The practical reason is that the extreme difficulty Britain is having in negotiating a satisfactory withdrawal agreement with the EU might result in no agreement at all, and then we will be faced with a hard Brexit. Britain will be a big loser in the short-to-medium term at least if that happens, but so will Ireland. That would soon wipe the smile from our face. We should be helping Britain to secure a good deal, not making life difficult for it. Our national interests lie half-way between London and Brussels.

Reason

The principled reason is that Britain is at least having a debate about the EU. We aren’t having any. We might think this is a good thing because we are happy members of the EU. But this implicitly assumes that the only debate we can have is whether we should be in the EU or out of it. In fact, there is a debate to be had about the type of EU we ought to be in.

I was on the Pat Kenny Show last week and one of the topics up for discussion was Brexit. Fianna Fail’s Stephen Donnelly, the party’s former spokesman on Brexit, was also on the show. I put it to him that we really need to start discussing here in Ireland how much further down the federalist, integrationist track we want to go with the EU.

I said we are like passengers on a train who don’t really know where the train is going or where its final stop will be. We should find out and pull the emergency brake if we don’t like where it is going. But instead of finding out we sit there passively and accept whatever happens.

French President Emmanuel Macron wants there to be a European army and a Eurozone budget. Both these proposals are strongly federalist. That is, they weaken the national states and strengthen Brussels.

What is the Irish attitude? We can’t just offer a tepid answer.
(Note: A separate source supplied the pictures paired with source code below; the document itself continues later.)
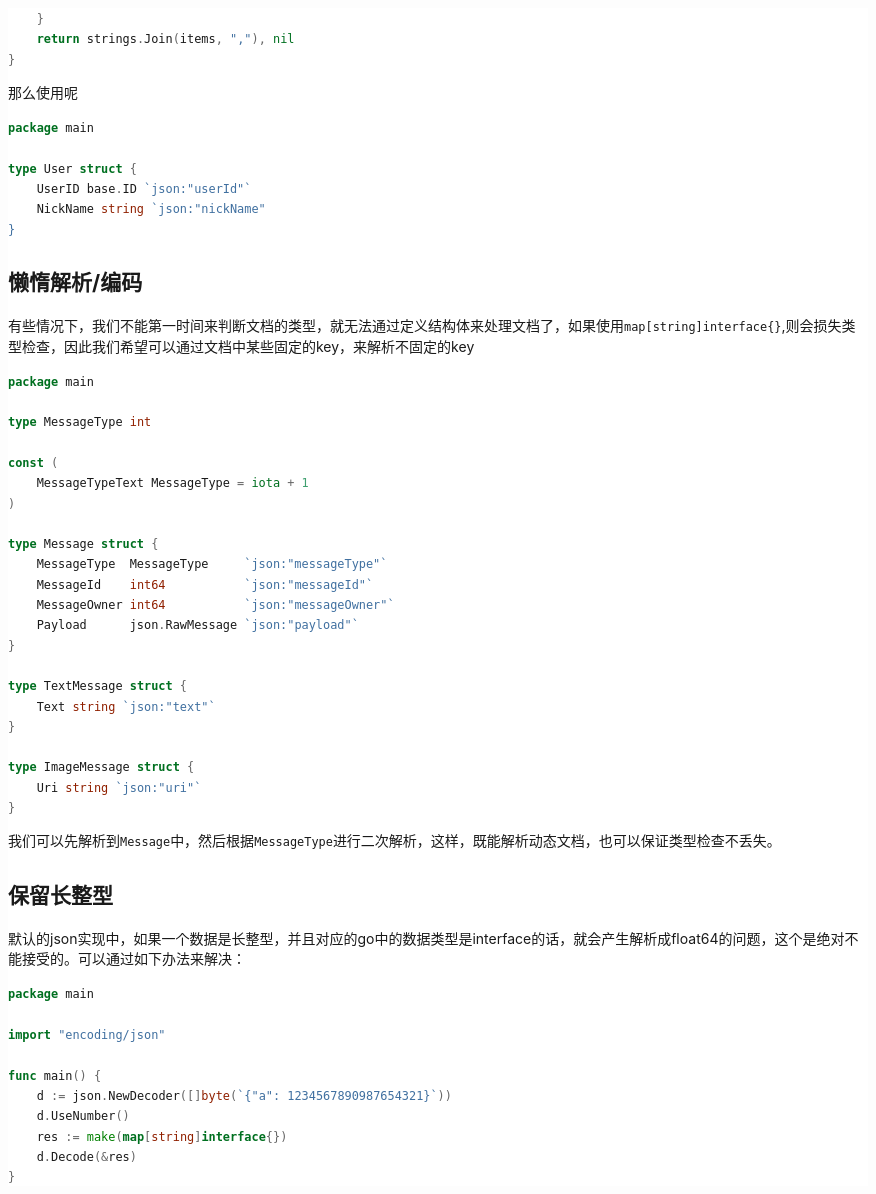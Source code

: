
 ```go
	}
	return strings.Join(items, ","), nil
}
```
那么使用呢
```go
package main

type User struct {
    UserID base.ID `json:"userId"`
    NickName string `json:"nickName"
}
```
## 懒惰解析/编码
有些情况下，我们不能第一时间来判断文档的类型，就无法通过定义结构体来处理文档了，如果使用`map[string]interface{}`,则会损失类型检查，因此我们希望可以通过文档中某些固定的key，来解析不固定的key
```go
package main

type MessageType int

const (
	MessageTypeText MessageType = iota + 1
)

type Message struct {
	MessageType  MessageType     `json:"messageType"`
	MessageId    int64           `json:"messageId"`
	MessageOwner int64           `json:"messageOwner"`
	Payload      json.RawMessage `json:"payload"`
}

type TextMessage struct {
	Text string `json:"text"`
}

type ImageMessage struct {
	Uri string `json:"uri"`
}
```
我们可以先解析到`Message`中，然后根据`MessageType`进行二次解析，这样，既能解析动态文档，也可以保证类型检查不丢失。
## 保留长整型
默认的json实现中，如果一个数据是长整型，并且对应的go中的数据类型是interface的话，就会产生解析成float64的问题，这个是绝对不能接受的。可以通过如下办法来解决：
```go
package main

import "encoding/json"

func main() {
    d := json.NewDecoder([]byte(`{"a": 1234567890987654321}`))
    d.UseNumber()
    res := make(map[string]interface{})
    d.Decode(&res)
}
```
Our politicians have to work it out properly, tell the Irish people what it is, and then fight for it within the EU.

If our politicians support a more federal Europe which gives more power to Brussels, then they should state it unambiguously and sell it to the voters via a national debate.
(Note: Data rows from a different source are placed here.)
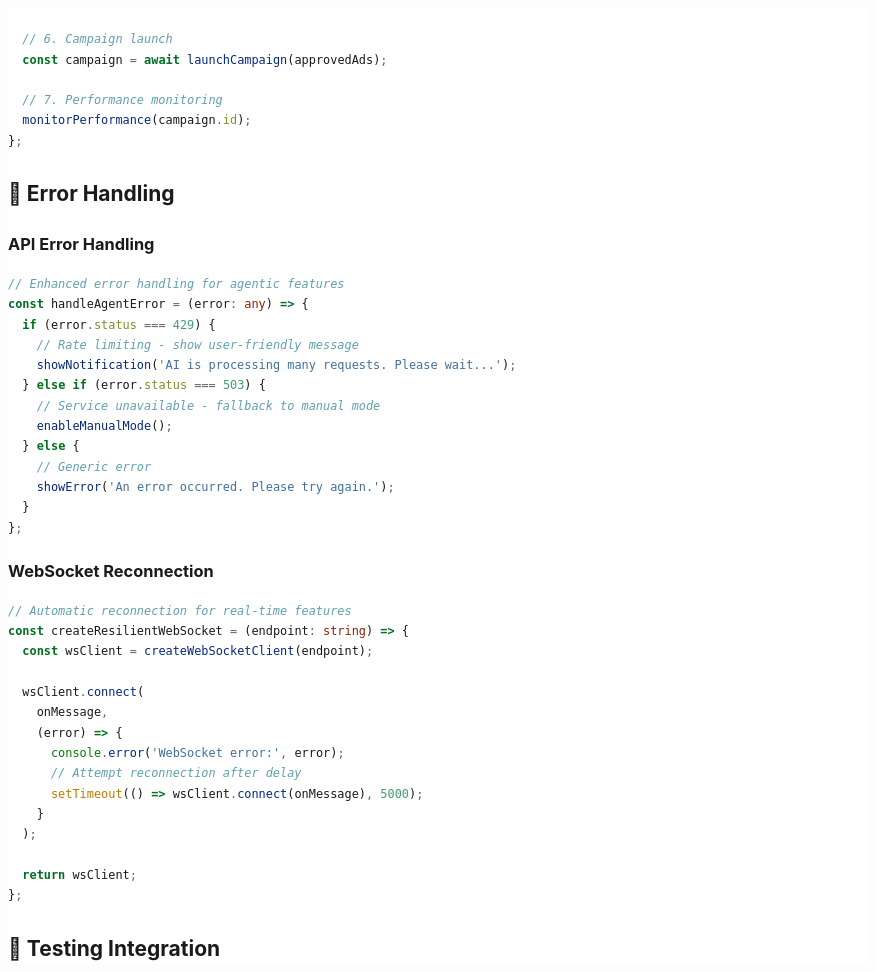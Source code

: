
 ```typescript
  
  // 6. Campaign launch
  const campaign = await launchCampaign(approvedAds);
  
  // 7. Performance monitoring
  monitorPerformance(campaign.id);
};
```

## 🚨 Error Handling

### API Error Handling

```typescript
// Enhanced error handling for agentic features
const handleAgentError = (error: any) => {
  if (error.status === 429) {
    // Rate limiting - show user-friendly message
    showNotification('AI is processing many requests. Please wait...');
  } else if (error.status === 503) {
    // Service unavailable - fallback to manual mode
    enableManualMode();
  } else {
    // Generic error
    showError('An error occurred. Please try again.');
  }
};
```

### WebSocket Reconnection

```typescript
// Automatic reconnection for real-time features
const createResilientWebSocket = (endpoint: string) => {
  const wsClient = createWebSocketClient(endpoint);
  
  wsClient.connect(
    onMessage,
    (error) => {
      console.error('WebSocket error:', error);
      // Attempt reconnection after delay
      setTimeout(() => wsClient.connect(onMessage), 5000);
    }
  );
  
  return wsClient;
};
```

## 🧪 Testing Integration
But if they believe nation-states should retain more of their sovereignty, or even take back a bit from Brussels, then let them say that instead, and sell that vision to the Irish people, fight for it in Brussels and ally with like-minded member-states to achieve their objective.
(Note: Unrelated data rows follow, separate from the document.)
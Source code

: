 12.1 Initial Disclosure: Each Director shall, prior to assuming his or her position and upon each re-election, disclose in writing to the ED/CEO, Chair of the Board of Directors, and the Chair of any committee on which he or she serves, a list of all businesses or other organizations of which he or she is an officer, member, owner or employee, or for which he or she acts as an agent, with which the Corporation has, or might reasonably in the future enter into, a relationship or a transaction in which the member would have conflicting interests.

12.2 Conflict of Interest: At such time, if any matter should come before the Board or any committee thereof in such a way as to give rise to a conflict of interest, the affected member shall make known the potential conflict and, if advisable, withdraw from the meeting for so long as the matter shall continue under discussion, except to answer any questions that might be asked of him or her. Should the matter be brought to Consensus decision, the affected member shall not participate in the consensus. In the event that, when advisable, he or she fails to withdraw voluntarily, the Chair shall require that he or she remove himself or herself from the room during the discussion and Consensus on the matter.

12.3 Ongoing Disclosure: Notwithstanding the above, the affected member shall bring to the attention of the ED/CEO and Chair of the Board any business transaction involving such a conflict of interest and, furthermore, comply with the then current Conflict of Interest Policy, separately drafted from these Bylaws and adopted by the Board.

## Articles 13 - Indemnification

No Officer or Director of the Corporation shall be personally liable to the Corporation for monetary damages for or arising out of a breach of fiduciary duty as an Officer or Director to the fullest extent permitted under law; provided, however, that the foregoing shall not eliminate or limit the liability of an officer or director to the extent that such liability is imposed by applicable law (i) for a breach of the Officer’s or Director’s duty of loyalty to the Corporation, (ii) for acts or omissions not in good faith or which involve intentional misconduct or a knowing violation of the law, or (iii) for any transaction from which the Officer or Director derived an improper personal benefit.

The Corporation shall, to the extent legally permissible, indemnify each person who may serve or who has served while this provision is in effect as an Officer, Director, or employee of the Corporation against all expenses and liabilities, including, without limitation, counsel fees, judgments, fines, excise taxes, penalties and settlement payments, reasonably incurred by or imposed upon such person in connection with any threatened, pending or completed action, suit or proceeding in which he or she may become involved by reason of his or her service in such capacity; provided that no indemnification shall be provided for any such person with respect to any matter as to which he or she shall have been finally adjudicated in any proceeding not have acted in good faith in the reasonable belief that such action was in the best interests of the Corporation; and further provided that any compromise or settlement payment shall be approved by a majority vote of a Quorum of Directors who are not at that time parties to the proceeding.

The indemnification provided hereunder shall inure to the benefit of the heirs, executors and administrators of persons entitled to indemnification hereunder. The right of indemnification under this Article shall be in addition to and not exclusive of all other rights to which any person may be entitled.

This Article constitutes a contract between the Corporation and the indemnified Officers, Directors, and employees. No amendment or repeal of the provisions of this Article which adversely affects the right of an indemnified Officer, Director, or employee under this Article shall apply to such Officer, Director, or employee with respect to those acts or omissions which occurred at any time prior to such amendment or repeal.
Instead, we do neither. We sit on the train hardly questioning where it is going.

What is the proper Christian attitude to the EU? In my opinion, there isn’t one. As Christians, we are obliged to use politics to maximise the common good, but what exactly does this is a prudential judgement.

Is the common good strengthened by a more federal EU, or by one that is a looser alliance of nation-states, or are we better off breaking it up completely?

All of these are valid questions for any Christian to ask, so long as the intention is to serve the common good.

I think that overall the EU has served the common good. Aggressive competitiveness between the nation-states of Europe twice led us to disaster in the 20th Century. The EU was a response to that. In particular, it was a response to continued enmity between France and Germany. The rise of a united Germany in the 19th century was a huge problem for France.

The EU has helped to end that enmity. But we shouldn’t exaggerate the EU’s contribution to the peace and prosperity of Europe either. The United States played a huge part by forming the North Atlantic Treaty Organisation (NATO) and shielding us from the Soviet Union.

It also opened up its markets to the countries of Western Europe and gave them direct aid following the end of World War II. In other words, the EU developed under the protection of the US.

If the Christian aim is to promote the common good, and if we see the EU playing a part in that by reducing tensions between nations, then we also have to be very alert to the possibility that the EU is having the opposite effect. That might well now be the case.

The EU is currently riven by tensions between its north and its south, its east and its west, and by internal national tensions often caused by EU policies.

The Euro has basically forced the likes of Italy and Greece (and arguably Ireland as well) into a currency that doesn’t suit them. They are all but trapped in it now.

The tensions between east and west are caused by the EU’s pursuit of multi-culturalism. The countries of Eastern Europe don’t want to be multi-cultural. They are still trying to find their national identities. They don’t like being lectured to on this point by the likes of Paris, Brussels or Berlin.

If the EU had remained a looser alliance of nations, as it was in the days of the EEC and before the Euro, arguably the growing tensions within the EU would either not exist or would be greatly reduced.

In that case, the common good might be best served by less EU, not more EU. But this is a prudential judgement and Christians are at perfect liberty to disagree about it, and so are Irish people, if only we could move ourselves to have a debate about the matter in the first place.